Requirement:
The answer is the number of lines in the data that contain the word "Year"; give it alone.
==== Material for this task
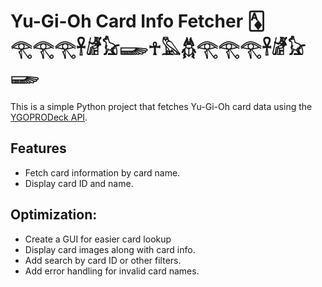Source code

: # Yu-Gi-Oh Card Info Fetcher 🃁 𓂀𓂀𓂀𓋹𓁈𓃠𓆃☥𓅓𓆣𓂀𓂀𓂀𓋹𓁈𓃠𓆃
This is a simple Python project that fetches Yu-Gi-Oh card data 
using the [YGOPRODeck API](https://db.ygoprodeck.com/api-guide/).

## Features
- Fetch card information by card name.
- Display card ID and name.
  
## Optimization:
- Create a GUI for easier card lookup
- Display card images along with card info.
- Add search by card ID or other filters.
- Add error handling for invalid card names.

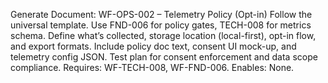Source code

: Generate Document: WF-OPS-002 – Telemetry Policy (Opt-in)
Follow the universal template. Use FND-006 for policy gates, TECH-008 for metrics schema. Define what’s collected, storage location (local-first), opt-in flow, and export formats. Include policy doc text, consent UI mock-up, and telemetry config JSON. Test plan for consent enforcement and data scope compliance.
Requires: WF-TECH-008, WF-FND-006. Enables: None.
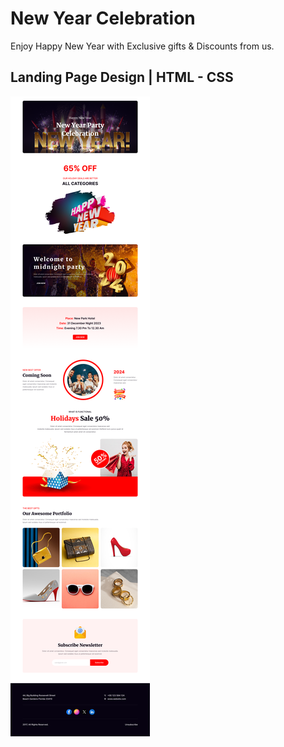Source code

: # New Year Celebration

Enjoy Happy New Year with Exclusive gifts & Discounts from us.

## Landing Page Design | HTML - CSS

<img src="./assets/images/desktop-view.png" />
========
Output below:
2